▶ _DIRECTIONS_:
Copy out all of the entries exactly as they appear.

SUPPLIED DATA START

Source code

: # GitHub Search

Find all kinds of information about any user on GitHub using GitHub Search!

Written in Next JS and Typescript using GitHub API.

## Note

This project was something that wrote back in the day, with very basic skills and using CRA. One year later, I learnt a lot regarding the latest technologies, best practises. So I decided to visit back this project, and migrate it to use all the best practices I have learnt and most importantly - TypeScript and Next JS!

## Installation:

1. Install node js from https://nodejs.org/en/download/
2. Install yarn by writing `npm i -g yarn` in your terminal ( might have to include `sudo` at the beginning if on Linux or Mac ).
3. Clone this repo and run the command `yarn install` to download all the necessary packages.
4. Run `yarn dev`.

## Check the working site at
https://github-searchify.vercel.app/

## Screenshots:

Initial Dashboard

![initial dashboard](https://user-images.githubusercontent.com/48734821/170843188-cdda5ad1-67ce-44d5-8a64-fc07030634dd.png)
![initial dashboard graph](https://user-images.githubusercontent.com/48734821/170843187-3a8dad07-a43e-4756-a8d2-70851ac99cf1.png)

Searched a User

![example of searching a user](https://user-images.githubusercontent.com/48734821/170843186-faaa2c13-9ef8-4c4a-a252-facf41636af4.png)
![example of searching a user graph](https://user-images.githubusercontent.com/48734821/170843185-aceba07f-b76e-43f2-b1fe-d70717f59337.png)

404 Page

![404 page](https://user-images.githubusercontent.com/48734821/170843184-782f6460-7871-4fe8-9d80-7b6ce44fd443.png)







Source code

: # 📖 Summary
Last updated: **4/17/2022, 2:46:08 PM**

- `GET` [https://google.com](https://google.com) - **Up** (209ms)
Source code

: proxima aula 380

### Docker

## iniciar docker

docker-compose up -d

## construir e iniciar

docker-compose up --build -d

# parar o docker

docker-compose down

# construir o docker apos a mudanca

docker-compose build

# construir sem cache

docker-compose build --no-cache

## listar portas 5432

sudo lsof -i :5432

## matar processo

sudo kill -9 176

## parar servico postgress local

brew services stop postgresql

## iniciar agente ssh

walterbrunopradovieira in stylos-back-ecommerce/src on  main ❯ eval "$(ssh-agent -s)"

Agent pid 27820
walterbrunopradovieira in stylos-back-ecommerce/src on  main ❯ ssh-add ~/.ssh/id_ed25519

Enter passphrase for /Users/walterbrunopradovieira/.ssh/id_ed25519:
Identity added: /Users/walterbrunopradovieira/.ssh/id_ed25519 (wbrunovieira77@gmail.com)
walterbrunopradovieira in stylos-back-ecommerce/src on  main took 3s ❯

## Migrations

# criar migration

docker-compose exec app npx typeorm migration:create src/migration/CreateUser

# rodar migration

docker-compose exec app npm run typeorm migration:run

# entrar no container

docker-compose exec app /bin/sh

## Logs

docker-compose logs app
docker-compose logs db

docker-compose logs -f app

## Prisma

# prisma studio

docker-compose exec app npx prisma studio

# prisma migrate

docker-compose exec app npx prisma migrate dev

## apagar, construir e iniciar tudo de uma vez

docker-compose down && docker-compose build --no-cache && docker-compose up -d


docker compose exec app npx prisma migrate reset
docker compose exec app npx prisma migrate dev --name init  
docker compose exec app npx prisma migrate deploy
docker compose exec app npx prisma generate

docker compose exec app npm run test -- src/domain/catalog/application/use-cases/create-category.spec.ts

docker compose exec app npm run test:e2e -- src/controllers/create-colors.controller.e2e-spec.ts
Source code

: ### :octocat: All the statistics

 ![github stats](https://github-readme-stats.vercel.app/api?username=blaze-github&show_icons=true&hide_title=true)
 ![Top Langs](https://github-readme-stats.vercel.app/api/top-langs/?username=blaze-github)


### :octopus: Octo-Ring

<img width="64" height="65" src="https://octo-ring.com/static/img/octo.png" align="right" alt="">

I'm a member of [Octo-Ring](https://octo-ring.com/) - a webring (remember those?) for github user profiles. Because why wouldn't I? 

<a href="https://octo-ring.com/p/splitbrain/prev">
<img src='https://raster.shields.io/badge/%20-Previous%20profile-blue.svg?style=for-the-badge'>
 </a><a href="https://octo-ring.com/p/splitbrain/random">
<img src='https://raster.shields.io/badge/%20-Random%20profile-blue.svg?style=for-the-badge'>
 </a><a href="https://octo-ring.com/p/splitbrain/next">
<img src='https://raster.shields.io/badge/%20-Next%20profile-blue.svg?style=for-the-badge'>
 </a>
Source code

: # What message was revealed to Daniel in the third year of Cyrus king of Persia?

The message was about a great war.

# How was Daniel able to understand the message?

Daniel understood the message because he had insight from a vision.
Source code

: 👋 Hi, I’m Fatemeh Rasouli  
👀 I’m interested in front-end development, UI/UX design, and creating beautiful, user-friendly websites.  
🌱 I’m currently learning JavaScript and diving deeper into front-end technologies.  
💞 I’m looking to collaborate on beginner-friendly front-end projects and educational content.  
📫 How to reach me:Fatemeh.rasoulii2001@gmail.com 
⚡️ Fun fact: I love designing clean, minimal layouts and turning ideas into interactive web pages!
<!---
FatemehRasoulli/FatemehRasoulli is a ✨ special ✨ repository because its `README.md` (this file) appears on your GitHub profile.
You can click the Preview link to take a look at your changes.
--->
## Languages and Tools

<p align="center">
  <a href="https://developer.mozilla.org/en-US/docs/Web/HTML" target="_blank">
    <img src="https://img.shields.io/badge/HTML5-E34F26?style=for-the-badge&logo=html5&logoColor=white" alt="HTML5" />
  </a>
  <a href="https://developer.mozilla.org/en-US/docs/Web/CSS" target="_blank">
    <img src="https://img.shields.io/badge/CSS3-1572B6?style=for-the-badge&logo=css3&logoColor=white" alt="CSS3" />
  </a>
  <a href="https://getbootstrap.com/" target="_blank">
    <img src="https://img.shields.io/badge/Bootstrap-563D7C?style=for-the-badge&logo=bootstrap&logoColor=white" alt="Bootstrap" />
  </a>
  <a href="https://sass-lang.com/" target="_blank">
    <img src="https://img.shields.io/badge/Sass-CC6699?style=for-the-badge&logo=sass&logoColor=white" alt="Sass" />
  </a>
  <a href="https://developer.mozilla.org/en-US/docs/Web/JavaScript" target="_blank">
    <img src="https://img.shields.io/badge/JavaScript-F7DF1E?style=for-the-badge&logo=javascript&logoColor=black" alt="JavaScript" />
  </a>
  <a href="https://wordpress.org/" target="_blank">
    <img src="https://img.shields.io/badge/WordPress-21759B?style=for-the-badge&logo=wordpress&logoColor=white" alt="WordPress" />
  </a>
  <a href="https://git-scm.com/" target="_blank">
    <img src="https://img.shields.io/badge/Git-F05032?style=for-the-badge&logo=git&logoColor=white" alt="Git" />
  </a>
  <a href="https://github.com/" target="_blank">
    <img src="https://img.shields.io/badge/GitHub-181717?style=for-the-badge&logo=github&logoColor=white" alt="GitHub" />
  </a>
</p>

SUPPLIED DATA END

▶ _RESULT FOR THIS EXERCISE_:
Source code

: # GitHub Search

Find all kinds of information about any user on GitHub using GitHub Search!

Written in Next JS and Typescript using GitHub API.

## Note

This project was something that wrote back in the day, with very basic skills and using CRA. One year later, I learnt a lot regarding the latest technologies, best practises. So I decided to visit back this project, and migrate it to use all the best practices I have learnt and most importantly - TypeScript and Next JS!

## Installation:

1. Install node js from https://nodejs.org/en/download/
2. Install yarn by writing `npm i -g yarn` in your terminal ( might have to include `sudo` at the beginning if on Linux or Mac ).
3. Clone this repo and run the command `yarn install` to download all the necessary packages.
4. Run `yarn dev`.

## Check the working site at
https://github-searchify.vercel.app/

## Screenshots:

Initial Dashboard

![initial dashboard](https://user-images.githubusercontent.com/48734821/170843188-cdda5ad1-67ce-44d5-8a64-fc07030634dd.png)
![initial dashboard graph](https://user-images.githubusercontent.com/48734821/170843187-3a8dad07-a43e-4756-a8d2-70851ac99cf1.png)

Searched a User

![example of searching a user](https://user-images.githubusercontent.com/48734821/170843186-faaa2c13-9ef8-4c4a-a252-facf41636af4.png)
![example of searching a user graph](https://user-images.githubusercontent.com/48734821/170843185-aceba07f-b76e-43f2-b1fe-d70717f59337.png)

404 Page

![404 page](https://user-images.githubusercontent.com/48734821/170843184-782f6460-7871-4fe8-9d80-7b6ce44fd443.png)







Source code

: # 📖 Summary
Last updated: **4/17/2022, 2:46:08 PM**

- `GET` [https://google.com](https://google.com) - **Up** (209ms)
Source code

: proxima aula 380

### Docker

## iniciar docker

docker-compose up -d

## construir e iniciar

docker-compose up --build -d

# parar o docker

docker-compose down

# construir o docker apos a mudanca

docker-compose build

# construir sem cache

docker-compose build --no-cache

## listar portas 5432

sudo lsof -i :5432

## matar processo

sudo kill -9 176

## parar servico postgress local

brew services stop postgresql

## iniciar agente ssh

walterbrunopradovieira in stylos-back-ecommerce/src on  main ❯ eval "$(ssh-agent -s)"

Agent pid 27820
walterbrunopradovieira in stylos-back-ecommerce/src on  main ❯ ssh-add ~/.ssh/id_ed25519

Enter passphrase for /Users/walterbrunopradovieira/.ssh/id_ed25519:
Identity added: /Users/walterbrunopradovieira/.ssh/id_ed25519 (wbrunovieira77@gmail.com)
walterbrunopradovieira in stylos-back-ecommerce/src on  main took 3s ❯

## Migrations

# criar migration

docker-compose exec app npx typeorm migration:create src/migration/CreateUser

# rodar migration

docker-compose exec app npm run typeorm migration:run

# entrar no container

docker-compose exec app /bin/sh

## Logs

docker-compose logs app
docker-compose logs db

docker-compose logs -f app

## Prisma

# prisma studio

docker-compose exec app npx prisma studio

# prisma migrate

docker-compose exec app npx prisma migrate dev

## apagar, construir e iniciar tudo de uma vez

docker-compose down && docker-compose build --no-cache && docker-compose up -d


docker compose exec app npx prisma migrate reset
docker compose exec app npx prisma migrate dev --name init  
docker compose exec app npx prisma migrate deploy
docker compose exec app npx prisma generate

docker compose exec app npm run test -- src/domain/catalog/application/use-cases/create-category.spec.ts

docker compose exec app npm run test:e2e -- src/controllers/create-colors.controller.e2e-spec.ts
Source code

: ### :octocat: All the statistics

 ![github stats](https://github-readme-stats.vercel.app/api?username=blaze-github&show_icons=true&hide_title=true)
 ![Top Langs](https://github-readme-stats.vercel.app/api/top-langs/?username=blaze-github)


### :octopus: Octo-Ring

<img width="64" height="65" src="https://octo-ring.com/static/img/octo.png" align="right" alt="">

I'm a member of [Octo-Ring](https://octo-ring.com/) - a webring (remember those?) for github user profiles. Because why wouldn't I? 

<a href="https://octo-ring.com/p/splitbrain/prev">
<img src='https://raster.shields.io/badge/%20-Previous%20profile-blue.svg?style=for-the-badge'>
 </a><a href="https://octo-ring.com/p/splitbrain/random">
<img src='https://raster.shields.io/badge/%20-Random%20profile-blue.svg?style=for-the-badge'>
 </a><a href="https://octo-ring.com/p/splitbrain/next">
<img src='https://raster.shields.io/badge/%20-Next%20profile-blue.svg?style=for-the-badge'>
 </a>
Source code

: # What message was revealed to Daniel in the third year of Cyrus king of Persia?

The message was about a great war.

# How was Daniel able to understand the message?

Daniel understood the message because he had insight from a vision.
Source code

: 👋 Hi, I’m Fatemeh Rasouli  
👀 I’m interested in front-end development, UI/UX design, and creating beautiful, user-friendly websites.  
🌱 I’m currently learning JavaScript and diving deeper into front-end technologies.  
💞 I’m looking to collaborate on beginner-friendly front-end projects and educational content.  
📫 How to reach me:Fatemeh.rasoulii2001@gmail.com 
⚡️ Fun fact: I love designing clean, minimal layouts and turning ideas into interactive web pages!
<!---
FatemehRasoulli/FatemehRasoulli is a ✨ special ✨ repository because its `README.md` (this file) appears on your GitHub profile.
You can click the Preview link to take a look at your changes.
--->
## Languages and Tools

<p align="center">
  <a href="https://developer.mozilla.org/en-US/docs/Web/HTML" target="_blank">
    <img src="https://img.shields.io/badge/HTML5-E34F26?style=for-the-badge&logo=html5&logoColor=white" alt="HTML5" />
  </a>
  <a href="https://developer.mozilla.org/en-US/docs/Web/CSS" target="_blank">
    <img src="https://img.shields.io/badge/CSS3-1572B6?style=for-the-badge&logo=css3&logoColor=white" alt="CSS3" />
  </a>
  <a href="https://getbootstrap.com/" target="_blank">
    <img src="https://img.shields.io/badge/Bootstrap-563D7C?style=for-the-badge&logo=bootstrap&logoColor=white" alt="Bootstrap" />
  </a>
  <a href="https://sass-lang.com/" target="_blank">
    <img src="https://img.shields.io/badge/Sass-CC6699?style=for-the-badge&logo=sass&logoColor=white" alt="Sass" />
  </a>
  <a href="https://developer.mozilla.org/en-US/docs/Web/JavaScript" target="_blank">
    <img src="https://img.shields.io/badge/JavaScript-F7DF1E?style=for-the-badge&logo=javascript&logoColor=black" alt="JavaScript" />
  </a>
  <a href="https://wordpress.org/" target="_blank">
    <img src="https://img.shields.io/badge/WordPress-21759B?style=for-the-badge&logo=wordpress&logoColor=white" alt="WordPress" />
  </a>
  <a href="https://git-scm.com/" target="_blank">
    <img src="https://img.shields.io/badge/Git-F05032?style=for-the-badge&logo=git&logoColor=white" alt="Git" />
  </a>
  <a href="https://github.com/" target="_blank">
    <img src="https://img.shields.io/badge/GitHub-181717?style=for-the-badge&logo=github&logoColor=white" alt="GitHub" />
  </a>
</p>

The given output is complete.